Saved data entries
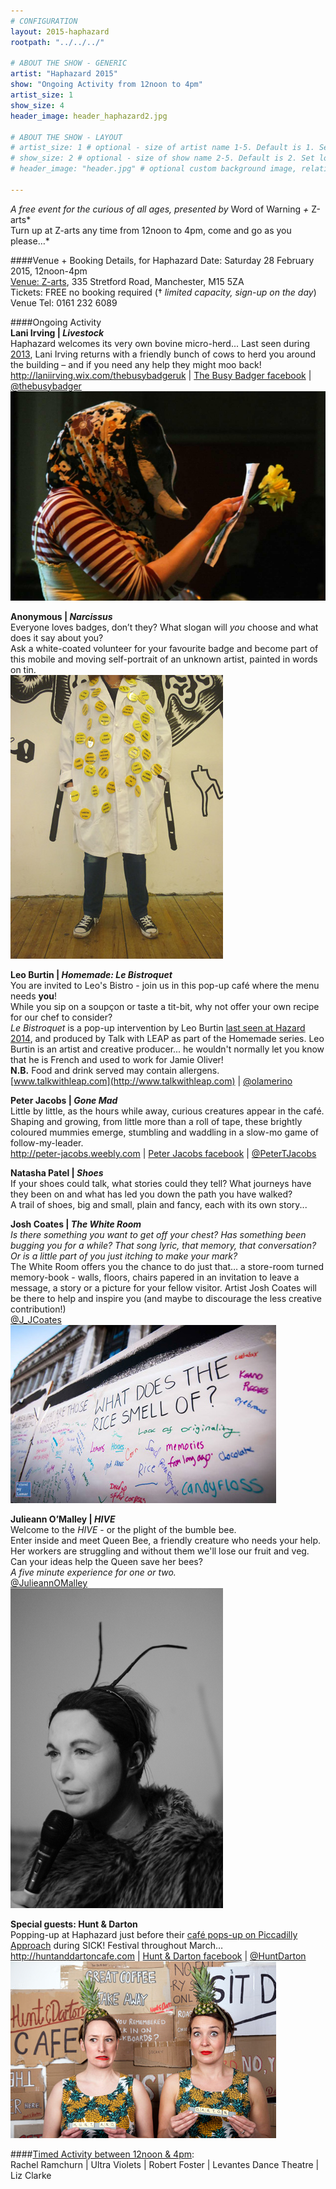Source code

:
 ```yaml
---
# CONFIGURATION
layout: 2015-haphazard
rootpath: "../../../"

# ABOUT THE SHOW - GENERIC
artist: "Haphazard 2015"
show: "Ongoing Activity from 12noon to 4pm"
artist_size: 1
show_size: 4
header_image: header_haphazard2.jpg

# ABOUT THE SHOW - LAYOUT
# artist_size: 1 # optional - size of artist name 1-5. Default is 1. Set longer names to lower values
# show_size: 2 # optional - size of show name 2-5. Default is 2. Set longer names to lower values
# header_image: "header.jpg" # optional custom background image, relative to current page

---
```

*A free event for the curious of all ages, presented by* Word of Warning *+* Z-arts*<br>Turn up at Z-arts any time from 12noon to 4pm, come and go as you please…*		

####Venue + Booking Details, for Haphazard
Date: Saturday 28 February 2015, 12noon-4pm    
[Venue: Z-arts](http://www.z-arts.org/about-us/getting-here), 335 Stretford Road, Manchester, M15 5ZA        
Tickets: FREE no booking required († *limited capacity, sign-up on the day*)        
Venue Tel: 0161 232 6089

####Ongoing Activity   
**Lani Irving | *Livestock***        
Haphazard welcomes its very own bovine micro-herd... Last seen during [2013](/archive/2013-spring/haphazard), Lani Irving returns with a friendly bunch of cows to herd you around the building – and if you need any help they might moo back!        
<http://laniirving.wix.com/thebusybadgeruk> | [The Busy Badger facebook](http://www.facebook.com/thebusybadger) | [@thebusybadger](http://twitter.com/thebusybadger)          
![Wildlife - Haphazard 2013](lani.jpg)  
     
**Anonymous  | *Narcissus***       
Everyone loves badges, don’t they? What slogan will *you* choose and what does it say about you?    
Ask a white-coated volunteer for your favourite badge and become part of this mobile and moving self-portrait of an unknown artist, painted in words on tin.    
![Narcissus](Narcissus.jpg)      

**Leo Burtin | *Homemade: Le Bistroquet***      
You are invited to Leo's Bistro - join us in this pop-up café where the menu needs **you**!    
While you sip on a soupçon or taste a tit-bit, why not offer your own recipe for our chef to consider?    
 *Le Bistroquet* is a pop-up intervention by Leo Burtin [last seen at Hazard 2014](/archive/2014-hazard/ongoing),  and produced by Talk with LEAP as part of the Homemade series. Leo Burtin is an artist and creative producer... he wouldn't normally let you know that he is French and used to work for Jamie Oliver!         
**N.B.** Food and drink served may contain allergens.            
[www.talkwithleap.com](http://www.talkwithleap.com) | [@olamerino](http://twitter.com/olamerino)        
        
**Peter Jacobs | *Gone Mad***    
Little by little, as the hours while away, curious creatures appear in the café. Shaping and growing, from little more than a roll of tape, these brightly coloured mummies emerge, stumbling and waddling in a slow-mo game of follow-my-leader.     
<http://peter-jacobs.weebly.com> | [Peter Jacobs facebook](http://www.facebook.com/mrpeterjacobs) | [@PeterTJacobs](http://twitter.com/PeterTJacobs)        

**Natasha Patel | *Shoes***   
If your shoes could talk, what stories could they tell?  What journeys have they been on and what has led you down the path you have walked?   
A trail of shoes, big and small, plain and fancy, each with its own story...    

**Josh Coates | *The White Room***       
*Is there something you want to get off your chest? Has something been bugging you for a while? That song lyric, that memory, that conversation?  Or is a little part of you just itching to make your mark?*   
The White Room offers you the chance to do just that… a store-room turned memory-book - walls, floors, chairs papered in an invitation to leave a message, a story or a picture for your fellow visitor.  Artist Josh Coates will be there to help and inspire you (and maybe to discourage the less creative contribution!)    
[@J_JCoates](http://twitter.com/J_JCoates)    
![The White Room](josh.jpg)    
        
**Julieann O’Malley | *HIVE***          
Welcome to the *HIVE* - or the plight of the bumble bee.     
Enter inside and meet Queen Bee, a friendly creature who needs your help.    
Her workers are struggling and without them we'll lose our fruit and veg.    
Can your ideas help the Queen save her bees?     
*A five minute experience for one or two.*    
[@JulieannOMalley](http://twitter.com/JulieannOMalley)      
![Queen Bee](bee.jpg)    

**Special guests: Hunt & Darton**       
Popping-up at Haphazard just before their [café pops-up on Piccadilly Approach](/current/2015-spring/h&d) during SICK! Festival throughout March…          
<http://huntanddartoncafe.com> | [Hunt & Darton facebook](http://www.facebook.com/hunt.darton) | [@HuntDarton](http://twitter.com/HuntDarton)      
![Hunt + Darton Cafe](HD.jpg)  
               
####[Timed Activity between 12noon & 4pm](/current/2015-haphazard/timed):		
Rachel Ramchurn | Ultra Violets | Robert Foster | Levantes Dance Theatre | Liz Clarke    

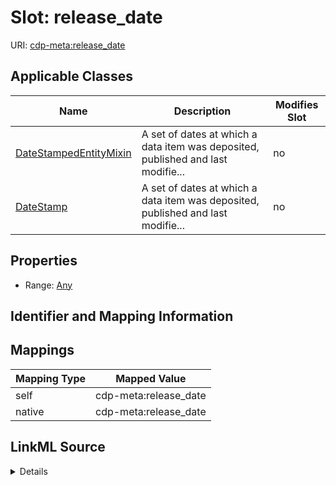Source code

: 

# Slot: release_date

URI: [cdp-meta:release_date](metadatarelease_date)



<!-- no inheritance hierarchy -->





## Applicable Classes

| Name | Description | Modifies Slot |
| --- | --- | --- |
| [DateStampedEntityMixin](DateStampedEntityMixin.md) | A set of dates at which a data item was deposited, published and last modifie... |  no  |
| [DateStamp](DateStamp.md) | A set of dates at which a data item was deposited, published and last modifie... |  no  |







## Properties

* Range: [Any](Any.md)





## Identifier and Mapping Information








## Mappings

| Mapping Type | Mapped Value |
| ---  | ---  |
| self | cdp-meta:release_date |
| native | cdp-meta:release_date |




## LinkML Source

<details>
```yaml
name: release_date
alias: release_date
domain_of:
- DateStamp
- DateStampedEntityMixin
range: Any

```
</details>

# PROMPT
Each entry should be set down exactly, pictures excluded.

# REPLY
Source code

:
 ```yaml
---
# CONFIGURATION
layout: 2015-haphazard
rootpath: "../../../"

# ABOUT THE SHOW - GENERIC
artist: "Haphazard 2015"
show: "Ongoing Activity from 12noon to 4pm"
artist_size: 1
show_size: 4
header_image: header_haphazard2.jpg

# ABOUT THE SHOW - LAYOUT
# artist_size: 1 # optional - size of artist name 1-5. Default is 1. Set longer names to lower values
# show_size: 2 # optional - size of show name 2-5. Default is 2. Set longer names to lower values
# header_image: "header.jpg" # optional custom background image, relative to current page

---
```

*A free event for the curious of all ages, presented by* Word of Warning *+* Z-arts*<br>Turn up at Z-arts any time from 12noon to 4pm, come and go as you please…*		

####Venue + Booking Details, for Haphazard
Date: Saturday 28 February 2015, 12noon-4pm    
[Venue: Z-arts](http://www.z-arts.org/about-us/getting-here), 335 Stretford Road, Manchester, M15 5ZA        
Tickets: FREE no booking required († *limited capacity, sign-up on the day*)        
Venue Tel: 0161 232 6089

####Ongoing Activity   
**Lani Irving | *Livestock***        
Haphazard welcomes its very own bovine micro-herd... Last seen during [2013](/archive/2013-spring/haphazard), Lani Irving returns with a friendly bunch of cows to herd you around the building – and if you need any help they might moo back!        
<http://laniirving.wix.com/thebusybadgeruk> | [The Busy Badger facebook](http://www.facebook.com/thebusybadger) | [@thebusybadger](http://twitter.com/thebusybadger)          
![Wildlife - Haphazard 2013](lani.jpg)  
     
**Anonymous  | *Narcissus***       
Everyone loves badges, don’t they? What slogan will *you* choose and what does it say about you?    
Ask a white-coated volunteer for your favourite badge and become part of this mobile and moving self-portrait of an unknown artist, painted in words on tin.    
![Narcissus](Narcissus.jpg)      

**Leo Burtin | *Homemade: Le Bistroquet***      
You are invited to Leo's Bistro - join us in this pop-up café where the menu needs **you**!    
While you sip on a soupçon or taste a tit-bit, why not offer your own recipe for our chef to consider?    
 *Le Bistroquet* is a pop-up intervention by Leo Burtin [last seen at Hazard 2014](/archive/2014-hazard/ongoing),  and produced by Talk with LEAP as part of the Homemade series. Leo Burtin is an artist and creative producer... he wouldn't normally let you know that he is French and used to work for Jamie Oliver!         
**N.B.** Food and drink served may contain allergens.            
[www.talkwithleap.com](http://www.talkwithleap.com) | [@olamerino](http://twitter.com/olamerino)        
        
**Peter Jacobs | *Gone Mad***    
Little by little, as the hours while away, curious creatures appear in the café. Shaping and growing, from little more than a roll of tape, these brightly coloured mummies emerge, stumbling and waddling in a slow-mo game of follow-my-leader.     
<http://peter-jacobs.weebly.com> | [Peter Jacobs facebook](http://www.facebook.com/mrpeterjacobs) | [@PeterTJacobs](http://twitter.com/PeterTJacobs)        

**Natasha Patel | *Shoes***   
If your shoes could talk, what stories could they tell?  What journeys have they been on and what has led you down the path you have walked?   
A trail of shoes, big and small, plain and fancy, each with its own story...    

**Josh Coates | *The White Room***       
*Is there something you want to get off your chest? Has something been bugging you for a while? That song lyric, that memory, that conversation?  Or is a little part of you just itching to make your mark?*   
The White Room offers you the chance to do just that… a store-room turned memory-book - walls, floors, chairs papered in an invitation to leave a message, a story or a picture for your fellow visitor.  Artist Josh Coates will be there to help and inspire you (and maybe to discourage the less creative contribution!)    
[@J_JCoates](http://twitter.com/J_JCoates)    
![The White Room](josh.jpg)    
        
**Julieann O’Malley | *HIVE***          
Welcome to the *HIVE* - or the plight of the bumble bee.     
Enter inside and meet Queen Bee, a friendly creature who needs your help.    
Her workers are struggling and without them we'll lose our fruit and veg.    
Can your ideas help the Queen save her bees?     
*A five minute experience for one or two.*    
[@JulieannOMalley](http://twitter.com/JulieannOMalley)      
![Queen Bee](bee.jpg)    

**Special guests: Hunt & Darton**       
Popping-up at Haphazard just before their [café pops-up on Piccadilly Approach](/current/2015-spring/h&d) during SICK! Festival throughout March…          
<http://huntanddartoncafe.com> | [Hunt & Darton facebook](http://www.facebook.com/hunt.darton) | [@HuntDarton](http://twitter.com/HuntDarton)      
![Hunt + Darton Cafe](HD.jpg)  
               
####[Timed Activity between 12noon & 4pm](/current/2015-haphazard/timed):		
Rachel Ramchurn | Ultra Violets | Robert Foster | Levantes Dance Theatre | Liz Clarke    

Source code

: 

# Slot: release_date

URI: [cdp-meta:release_date](metadatarelease_date)



<!-- no inheritance hierarchy -->





## Applicable Classes

| Name | Description | Modifies Slot |
| --- | --- | --- |
| [DateStampedEntityMixin](DateStampedEntityMixin.md) | A set of dates at which a data item was deposited, published and last modifie... |  no  |
| [DateStamp](DateStamp.md) | A set of dates at which a data item was deposited, published and last modifie... |  no  |







## Properties

* Range: [Any](Any.md)





## Identifier and Mapping Information








## Mappings

| Mapping Type | Mapped Value |
| ---  | ---  |
| self | cdp-meta:release_date |
| native | cdp-meta:release_date |




## LinkML Source

<details>
```yaml
name: release_date
alias: release_date
domain_of:
- DateStamp
- DateStampedEntityMixin
range: Any

```
</details>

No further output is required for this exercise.